In [None]:
import os
import shutil
import time

os.environ["LOGURU_LEVEL"] = "ERROR"

## Modify Resources(gpus) in EmbeddingGeneration to speedup

Please note this is dependent on model used and GPU sku. 

Assuming < 50% is being utilized we can expect speedup 

In [2]:
model_name = "sentence-transformers/all-MiniLM-L6-v2"

In [3]:
from nemo_curator.stages.resources import Resources
from nemo_curator.stages.text.embedders import EmbeddingCreatorStage
from nemo_curator.stages.text.models.utils import format_name_with_suffix

embedding_creator = EmbeddingCreatorStage(model_identifier=model_name, model_inference_batch_size=256)

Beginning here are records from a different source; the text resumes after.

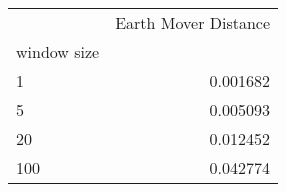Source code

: \begin{tabular}{lr}
\toprule
{} &  Earth Mover Distance \\
window size &                       \\
\midrule
1           &              0.001682 \\
5           &              0.005093 \\
20          &              0.012452 \\
100         &              0.042774 \\
\bottomrule
\end{tabular}
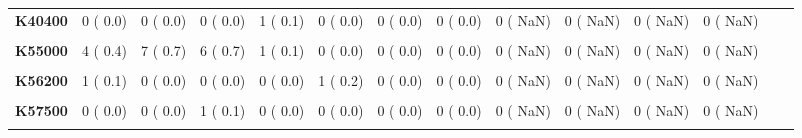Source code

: \documentclass[
]{article}
\begin{document}
\begin{table}[H]
\begin{tabular}[t]{>{\raggedright\arraybackslash}p{5em}ccccccccccccc}
\textbf{K40400} & 0 (  0.0) & 0 (  0.0) & 0 (  0.0) & 1 (  0.1) & 0 (  0.0) & 0 (  0.0) & 0 (  0.0) & 0 (  NaN) & 0 (  NaN) & 0 (  NaN) & 0 (  NaN) &  & \\
\textbf{\cellcolor{gray!10}{K43000}} & \cellcolor{gray!10}{0 (  0.0)} & \cellcolor{gray!10}{0 (  0.0)} & \cellcolor{gray!10}{0 (  0.0)} & \cellcolor{gray!10}{0 (  0.0)} & \cellcolor{gray!10}{1 (  0.2)} & \cellcolor{gray!10}{0 (  0.0)} & \cellcolor{gray!10}{0 (  0.0)} & \cellcolor{gray!10}{0 (  NaN)} & \cellcolor{gray!10}{0 (  NaN)} & \cellcolor{gray!10}{0 (  NaN)} & \cellcolor{gray!10}{0 (  NaN)} & \cellcolor{gray!10}{} & \cellcolor{gray!10}{}\\
\textbf{K55000} & 4 (  0.4) & 7 (  0.7) & 6 (  0.7) & 1 (  0.1) & 0 (  0.0) & 0 (  0.0) & 0 (  0.0) & 0 (  NaN) & 0 (  NaN) & 0 (  NaN) & 0 (  NaN) &  & \\
\textbf{\cellcolor{gray!10}{K55900}} & \cellcolor{gray!10}{0 (  0.0)} & \cellcolor{gray!10}{2 (  0.2)} & \cellcolor{gray!10}{1 (  0.1)} & \cellcolor{gray!10}{1 (  0.1)} & \cellcolor{gray!10}{0 (  0.0)} & \cellcolor{gray!10}{0 (  0.0)} & \cellcolor{gray!10}{1 (  0.4)} & \cellcolor{gray!10}{0 (  NaN)} & \cellcolor{gray!10}{0 (  NaN)} & \cellcolor{gray!10}{0 (  NaN)} & \cellcolor{gray!10}{0 (  NaN)} & \cellcolor{gray!10}{} & \cellcolor{gray!10}{}\\
\textbf{K56200} & 1 (  0.1) & 0 (  0.0) & 0 (  0.0) & 0 (  0.0) & 1 (  0.2) & 0 (  0.0) & 0 (  0.0) & 0 (  NaN) & 0 (  NaN) & 0 (  NaN) & 0 (  NaN) &  & \\
\textbf{\cellcolor{gray!10}{K56600}} & \cellcolor{gray!10}{1 (  0.1)} & \cellcolor{gray!10}{0 (  0.0)} & \cellcolor{gray!10}{1 (  0.1)} & \cellcolor{gray!10}{0 (  0.0)} & \cellcolor{gray!10}{1 (  0.2)} & \cellcolor{gray!10}{0 (  0.0)} & \cellcolor{gray!10}{0 (  0.0)} & \cellcolor{gray!10}{0 (  NaN)} & \cellcolor{gray!10}{0 (  NaN)} & \cellcolor{gray!10}{0 (  NaN)} & \cellcolor{gray!10}{0 (  NaN)} & \cellcolor{gray!10}{} & \cellcolor{gray!10}{}\\
\textbf{K57500} & 0 (  0.0) & 0 (  0.0) & 1 (  0.1) & 0 (  0.0) & 0 (  0.0) & 0 (  0.0) & 0 (  0.0) & 0 (  NaN) & 0 (  NaN) & 0 (  NaN) & 0 (  NaN) &  & \\
\textbf{\cellcolor{gray!10}{K57900}} & \cellcolor{gray!10}{1 (  0.1)} & \cellcolor{gray!10}{0 (  0.0)} & \cellcolor{gray!10}{0 (  0.0)} & \cellcolor{gray!10}{1 (  0.1)} & \cellcolor{gray!10}{0 (  0.0)} & \cellcolor{gray!10}{0 (  0.0)} & \cellcolor{gray!10}{0 (  0.0)} & \cellcolor{gray!10}{0 (  NaN)} & \cellcolor{gray!10}{0 (  NaN)} & \cellcolor{gray!10}{0 (  NaN)} & \cellcolor{gray!10}{0 (  NaN)} & \cellcolor{gray!10}{} & \cellcolor{gray!10}{}\\

\end{tabular}
\end{table}
\end{document}

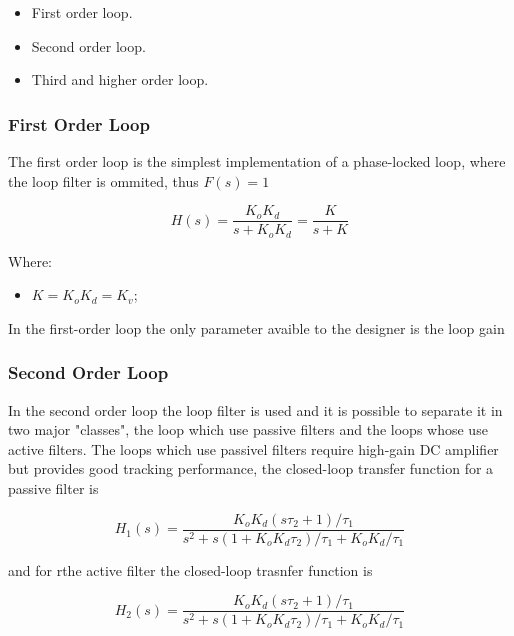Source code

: \begin{itemize}
    \item First order loop.
    \item Second order loop.
    \item Third and higher order loop.
\end{itemize}

\subsubsection{First Order Loop}

The first order loop is the simplest implementation of a phase-locked loop,
where the loop filter is ommited, thus $F(s)=1$

\begin{equation}
    H(s)= \frac{K_oK_d}{s + K_oK_d}=
    \frac{K}{s + K}
    \label{eq:tf1st}
\end{equation}

Where:
\begin{itemize}
    \item $K = K_oK_d =K_v$;
\end{itemize}

In the first-order loop the only parameter avaible to the designer is the loop
gain

\subsubsection{Second Order Loop}

In the second order loop the loop filter is used and it is possible to separate
it in two major "classes", the loop which use passive filters and the loops
whose use active filters. The loops which use passivel filters require high-gain
DC amplifier but provides good tracking performance, the closed-loop transfer
function for a passive filter is

\begin{equation}
    H_1(s)=\frac{K_oK_d(s\tau_2+1)/\tau_1}
    {s^2+s(1+K_oK_d\tau_2)/\tau_1+K_oK_d/\tau_1}
    \label{eq:tf2ndpass}
\end{equation}

and for rthe active filter the closed-loop trasnfer function is

\begin{equation}
    H_2(s)= \frac{K_oK_d(s\tau_2+1)/\tau_1}
    {s^2+s(1+K_oK_d\tau_2)/\tau_1+K_oK_d/\tau_1}
    \label{eq:tf2ndact}
\end{equation}

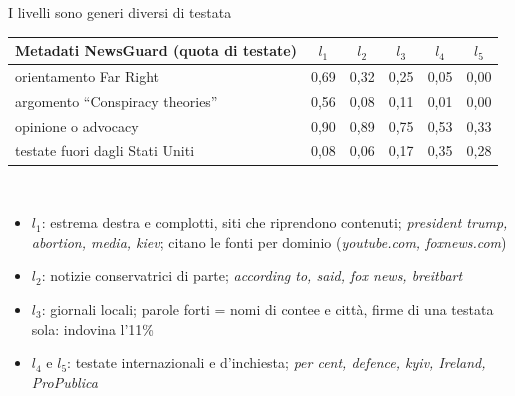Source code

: \documentclass[aspectratio=169]{beamer}
\begin{document}
\begin{frame}{I livelli sono generi diversi di testata}
  \vspace{0.2em}
  \centering\footnotesize
  \begin{tabular}{lccccc}
    \toprule
    \textbf{Metadati NewsGuard} (quota di testate) & $l_1$ & $l_2$ & $l_3$ & $l_4$ & $l_5$ \\
    \midrule
    orientamento Far Right & 0,69 & 0,32 & 0,25 & 0,05 & 0,00 \\
    argomento ``Conspiracy theories'' & 0,56 & 0,08 & 0,11 & 0,01 & 0,00 \\
    opinione o advocacy & 0,90 & 0,89 & 0,75 & 0,53 & 0,33 \\
    testate fuori dagli Stati Uniti & 0,08 & 0,06 & 0,17 & 0,35 & 0,28 \\
    \bottomrule
  \end{tabular}\\[0.5em]
  \raggedright
  \begin{itemize}[<+->]
    \footnotesize
    \item $l_1$: estrema destra e complotti, siti che riprendono contenuti; \textit{president trump, abortion, media, kiev}; citano le fonti per dominio (\textit{youtube.com, foxnews.com})
    \item $l_2$: notizie conservatrici di parte; \textit{according to, said, fox news, breitbart}
    \item $l_3$: giornali locali; parole forti = nomi di contee e citt\`a, firme di una testata sola: indovina l'11\%
    \item $l_4$ e $l_5$: testate internazionali e d'inchiesta; \textit{per cent, defence, kyiv, Ireland, ProPublica}
  \end{itemize}
\end{frame}
\end{document}
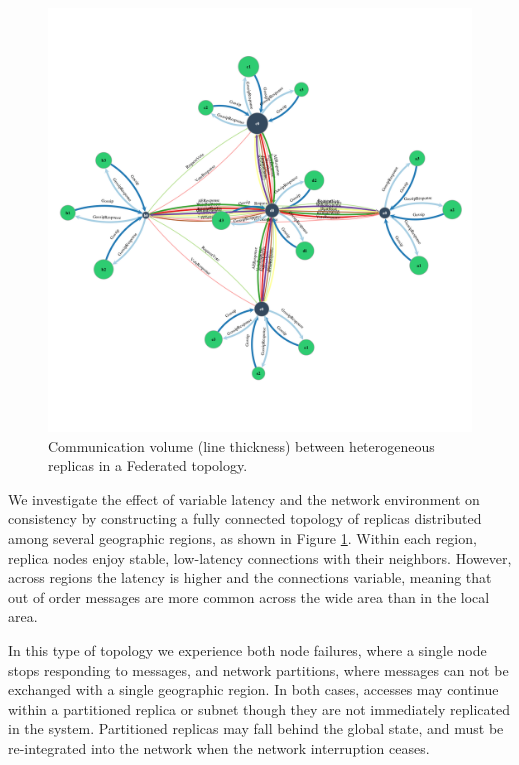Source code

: \documentclass[10pt,conference,letterpaper]{IEEEtran}
\begin{document}
\begin{figure}
    \centering
      \includegraphics[width=\linewidth]{figures/federated_sync}
    \caption{Communication volume (line thickness) between  heterogeneous replicas in a Federated topology.}
    \label{fig:topology}
\end{figure}

We investigate the effect of variable latency and the network environment on consistency by
constructing a fully connected topology of replicas distributed among several 
geographic regions, as shown in Figure \ref{fig:topology}.
Within each region, replica nodes enjoy stable, low-latency connections with their
neighbors.
However, across regions the latency is higher and the connections variable, meaning that
out of order messages are more common across the wide area than in the local area.

In this type of topology we experience both
node failures, where a single node stops responding to
messages, and network partitions, where messages can not be exchanged
with a single geographic region.
In both cases, accesses may continue within a partitioned replica or subnet
though they are not immediately replicated in the system.
Partitioned replicas may fall behind the global state, and must be
re-integrated into the network when the network interruption ceases.
\end{document}

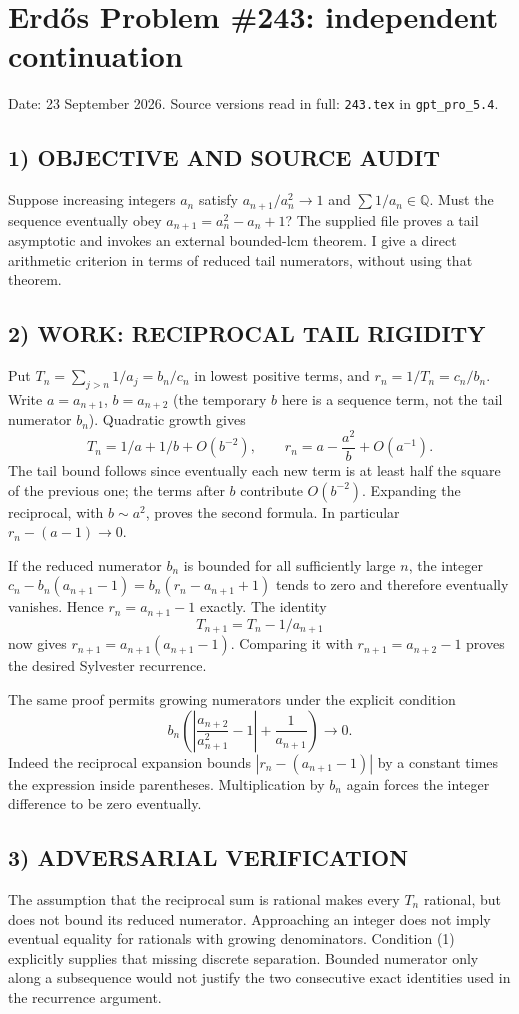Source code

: \section{Erd\H{o}s Problem \#243: independent continuation}
\noindent Date: 23 September 2026. Source versions read in full: \texttt{243.tex} in \texttt{gpt\_pro\_5.4}.

\subsection*{1) OBJECTIVE AND SOURCE AUDIT}
Suppose increasing integers $a_n$ satisfy $a_{n+1}/a_n^2\to1$ and
$\sum1/a_n\in\mathbb Q$. Must the sequence eventually obey
$a_{n+1}=a_n^2-a_n+1$? The supplied file proves a tail asymptotic and
invokes an external bounded-lcm theorem. I give a direct arithmetic
criterion in terms of reduced tail numerators, without using that theorem.

\subsection*{2) WORK: RECIPROCAL TAIL RIGIDITY}
Put $T_n=\sum_{j>n}1/a_j=b_n/c_n$ in lowest positive terms, and
$r_n=1/T_n=c_n/b_n$. Write $a=a_{n+1}$, $b=a_{n+2}$ (the temporary
$b$ here is a sequence term, not the tail numerator $b_n$). Quadratic
growth gives
\[
 T_n=1/a+1/b+O(b^{-2}),\qquad
 r_n=a-\frac{a^2}{b}+O(a^{-1}).
\]
The tail bound follows since eventually each new term is at least half
the square of the previous one; the terms after $b$ contribute $O(b^{-2})$.
Expanding the reciprocal, with $b\sim a^2$, proves the second formula.
In particular $r_n-(a-1)\to0$.

If the reduced numerator $b_n$ is bounded for all sufficiently large $n$,
the integer
$c_n-b_n(a_{n+1}-1)=b_n(r_n-a_{n+1}+1)$ tends to zero and therefore
eventually vanishes. Hence $r_n=a_{n+1}-1$ exactly. The identity
\[
 T_{n+1}=T_n-1/a_{n+1}
\]
now gives $r_{n+1}=a_{n+1}(a_{n+1}-1)$. Comparing it with
$r_{n+1}=a_{n+2}-1$ proves the desired Sylvester recurrence.

The same proof permits growing numerators under the explicit condition
\[
 b_n\left(\left|\frac{a_{n+2}}{a_{n+1}^2}-1\right|
             +\frac1{a_{n+1}}\right)\longrightarrow0. \tag{1}
\]
Indeed the reciprocal expansion bounds $|r_n-(a_{n+1}-1)|$ by a constant
times the expression inside parentheses. Multiplication by $b_n$ again
forces the integer difference to be zero eventually.

\subsection*{3) ADVERSARIAL VERIFICATION}
The assumption that the reciprocal sum is rational makes every $T_n$
rational, but does not bound its reduced numerator. Approaching an integer
does not imply eventual equality for rationals with growing denominators.
Condition (1) explicitly supplies that missing discrete separation.
Bounded numerator only along a subsequence would not justify the two
consecutive exact identities used in the recurrence argument.

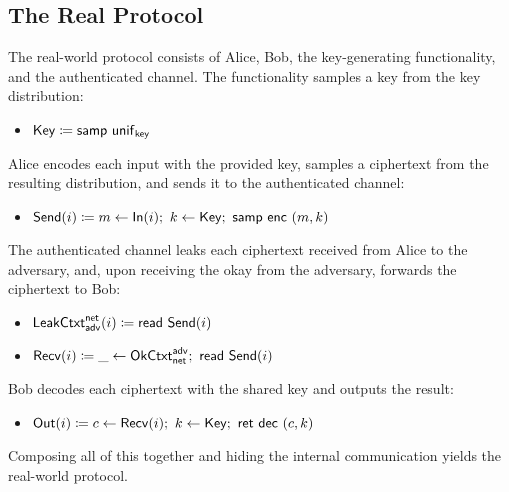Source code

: \subsection{The Real Protocol}
The real-world protocol consists of Alice, Bob, the key-generating functionality, and the authenticated channel. The functionality samples a key from the key distribution:
\begin{itemize}
\item $\mathsf{Key} \coloneqq \mathsf{samp} \ \mathsf{unif}_{\mathsf{key}}$
\end{itemize}
Alice encodes each input with the provided key, samples a ciphertext from the resulting distribution, and sends it to the authenticated channel: 
\begin{itemize}
\item $\mathsf{Send}(i) \coloneqq m \leftarrow \mathsf{In}(i); \ k \leftarrow \mathsf{Key}; \ \mathsf{samp} \ \mathsf{enc} \ (m,k)$
\end{itemize}
The authenticated channel leaks each ciphertext received from Alice to the adversary, and, upon receiving the okay from the adversary, forwards the ciphertext to Bob:
\begin{itemize}
\item $\mathsf{LeakCtxt}^{\mathsf{net}}_{\mathsf{adv}}(i) \coloneqq \mathsf{read} \ \mathsf{Send}(i)$
\item $\mathsf{Recv}(i) \coloneqq \_ \leftarrow \mathsf{OkCtxt}^{\mathsf{adv}}_{\mathsf{net}}; \ \mathsf{read} \ \mathsf{Send}(i)$
\end{itemize}
Bob decodes each ciphertext with the shared key and outputs the result:
\begin{itemize}
\item $\mathsf{Out}(i) \coloneqq c \leftarrow \mathsf{Recv}(i); \ k \leftarrow \mathsf{Key}; \ \mathsf{ret} \ \mathsf{dec} \ (c,k)$
\end{itemize}
Composing all of this together and hiding the internal communication yields the real-world protocol.

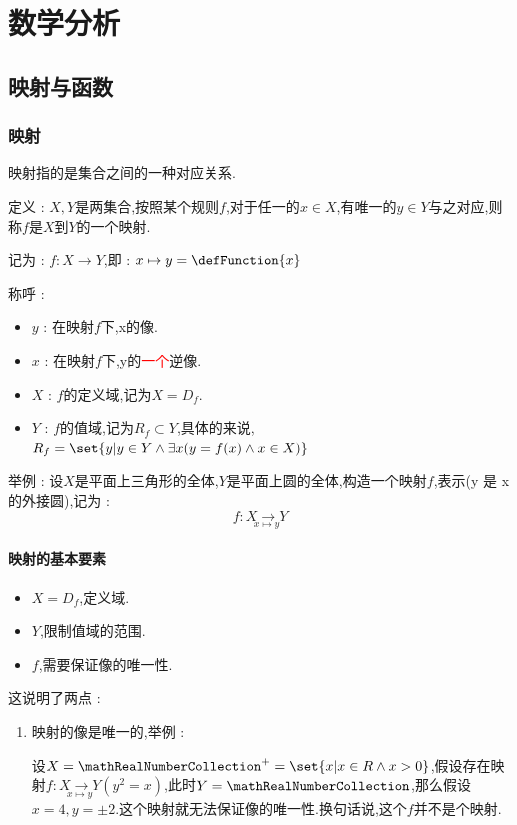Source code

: \chapter{数学分析}{
\section{映射与函数}{

\subsection{映射}{
    映射指的是集合之间的一种对应关系.

    定义 : $X,Y$是两集合,按照某个规则$f$,对于任一的$x \in X$,有唯一的$y \in Y$与之对应,则称$f$是$X$到$Y$的一个映射.

    记为 : $f: X \to Y$,即 : $x \mapsto y = \defFunction{x}$

    称呼 :

    \begin{itemize}
        \item $y$ : 在映射$f$下,x的像.
        \item $x$ : 在映射$f$下,y的\textcolor{red}{一个}逆像.
        \item $X$ : $f$的定义域,记为$X = D_f$.
        \item $Y$ : $f$的值域,记为$R_f \subset Y$,具体的来说,$R_f = \set{y | y \in Y \land \exists x(y = f(x) \land x \in X)}$
    \end{itemize}

    举例 : 设$X$是平面上三角形的全体,$Y$是平面上圆的全体,构造一个映射$f$,表示(y 是 x 的外接圆),记为 : $$
        f : \underset{x \mapsto y}{X \to Y}
    $$

    \subsubsection{映射的基本要素}{
        \begin{itemize}
            \item $X = D_f$,定义域.
            \item $Y$,限制值域的范围.
            \item $f$,需要保证像的唯一性.
        \end{itemize}

        这说明了两点 : \begin{enumerate}
            \item {
                  映射的像是唯一的,举例 :

                  设$X = \mathRealNumberCollection^+ = \set{x | x \in R \land x > 0}$,假设存在映射$f : \underset{x \mapsto y}{X \to Y}(y^2 = x)$,此时$Y = \mathRealNumberCollection$,那么假设$x = 4,y = \pm 2$.这个映射就无法保证像的唯一性.换句话说,这个$f$并不是个映射.

}
\end{enumerate}}}}}
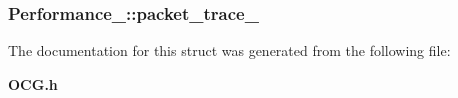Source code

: \subsubsection[{packet\_\-trace\_\-}]{ {\bf Performance\_\-::packet\_\-trace\_\-}}\label{structPerformance___da810a7cfae1b27e33298678214f5b2d}




The documentation for this struct was generated from the following file:\begin{CompactItemize}
\item 
{\bf OCG.h}\end{CompactItemize}
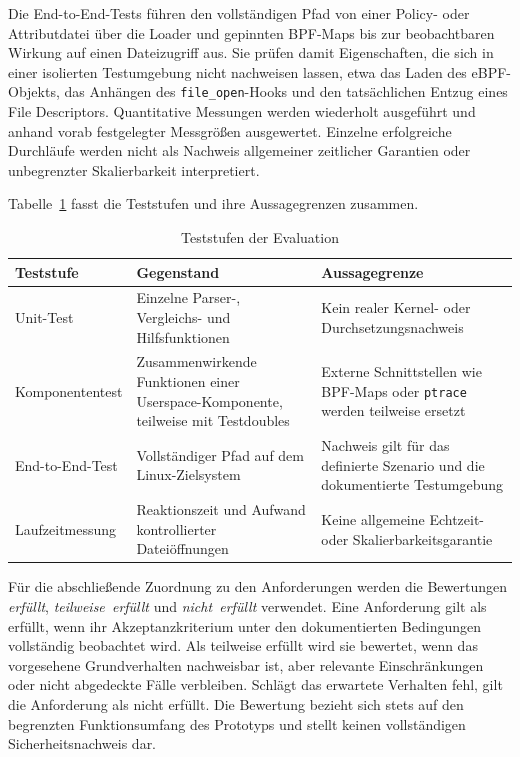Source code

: Die End-to-End-Tests führen den vollständigen Pfad von einer Policy- oder Attributdatei über die
Loader und gepinnten BPF-Maps bis zur beobachtbaren Wirkung auf einen Dateizugriff aus. Sie prüfen
damit Eigenschaften, die sich in einer isolierten Testumgebung nicht nachweisen lassen, etwa das
Laden des eBPF-Objekts, das Anhängen des \texttt{file\_open}-Hooks und den tatsächlichen Entzug
eines File Descriptors. Quantitative Messungen werden wiederholt ausgeführt und anhand vorab
festgelegter Messgrößen ausgewertet. Einzelne erfolgreiche Durchläufe werden nicht als Nachweis
allgemeiner zeitlicher Garantien oder unbegrenzter Skalierbarkeit interpretiert.

Tabelle~\ref{tab:teststufen} fasst die Teststufen und ihre Aussagegrenzen zusammen.

\begin{table}[htbp]
    \centering
    \begin{tabular}{p{}p{}p{}}
        \hline
        \textbf{Teststufe} & \textbf{Gegenstand} & \textbf{Aussagegrenze} \\
        \hline
        Unit-Test & Einzelne Parser-, Vergleichs- und Hilfsfunktionen & Kein realer Kernel- oder
        Durchsetzungsnachweis \\
        Komponententest & Zusammenwirkende Funktionen einer Userspace-Komponente, teilweise mit
        Testdoubles & Externe Schnittstellen wie BPF-Maps oder \texttt{ptrace} werden teilweise
        ersetzt \\
        End-to-End-Test & Vollständiger Pfad auf dem Linux-Zielsystem & Nachweis gilt für das
        definierte Szenario und die dokumentierte Testumgebung \\
        Laufzeitmessung & Reaktionszeit und Aufwand kontrollierter Dateiöffnungen & Keine
        allgemeine Echtzeit- oder Skalierbarkeitsgarantie \\
        \hline
    \end{tabular}
    \caption{Teststufen der Evaluation}
    \label{tab:teststufen}
\end{table}

Für die abschließende Zuordnung zu den Anforderungen werden die Bewertungen \emph{erfüllt},
\emph{teilweise~erfüllt} und \emph{nicht~erfüllt} verwendet. Eine
Anforderung gilt als erfüllt, wenn ihr Akzeptanzkriterium unter den dokumentierten Bedingungen
vollständig beobachtet wird. Als teilweise erfüllt wird sie bewertet, wenn das vorgesehene
Grundverhalten nachweisbar ist, aber relevante Einschränkungen oder nicht abgedeckte Fälle
verbleiben. Schlägt das erwartete Verhalten fehl, gilt die Anforderung als nicht erfüllt.
Die Bewertung bezieht sich
stets auf den begrenzten Funktionsumfang des Prototyps und stellt keinen vollständigen
Sicherheitsnachweis dar.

embedding_creator_half_gpu = EmbeddingCreatorStage(model_identifier=model_name, model_inference_batch_size=256).with_(
    {format_name_with_suffix(model_name, "_model"): {"resources": Resources(gpus=0.5)}}
)

In [None]:
import uuid

from nemo_curator.backends.experimental.ray_data import RayDataExecutor
from nemo_curator.core.client import RayClient
from nemo_curator.pipeline import Pipeline
from nemo_curator.stages.text.io.reader.parquet import ParquetReader
from nemo_curator.stages.text.io.writer.parquet import ParquetWriter

input_path = "./tinystories_train_parquet"
output_path = "./output_path/"
ray_temp_dir = "/tmp"  # noqa: S108

shutil.rmtree(output_path, ignore_errors=True)

time_taken = {}
for _embedding_creator, _name in [(embedding_creator, "full_gpu"), (embedding_creator_half_gpu, "half_gpu")]:
    # Ensure RAY_ADDRESS is cleared before starting a new cluster
    os.environ["RAY_ADDRESS"] = ""
    ray_temp_dir_path = os.path.join(ray_temp_dir, str(uuid.uuid4())[:6])
    pipeline = Pipeline(
        name=_name,
        stages=[
            ParquetReader(
                file_paths=input_path,
                fields=["text"],
            ),
            _embedding_creator,
            ParquetWriter(os.path.join(output_path, f"{_name}_tinystories")),
        ],
    )
    with RayClient(
        num_cpus=64,
        num_gpus=4,
        ray_temp_dir=ray_temp_dir_path,
        ray_dashboard_host="0.0.0.0",  # noqa: S104
    ) as client:
        t0 = time.time()
        pipeline.run(RayDataExecutor())
        t1 = time.time()
        time_taken[_name] = t1 - t0
        print(f"Time taken for {_name}: {t1 - t0} seconds")
    # Small delay to ensure Ray cluster is fully cleaned up before next iteration
    time.sleep(2)

2025-11-20 23:44:39,539	INFO worker.py:1691 -- Using address 127.0.1.1:6380 set in the environment variable RAY_ADDRESS
2025-11-20 23:44:39,548	INFO worker.py:1832 -- Connecting to existing Ray cluster at address: 127.0.1.1:6380...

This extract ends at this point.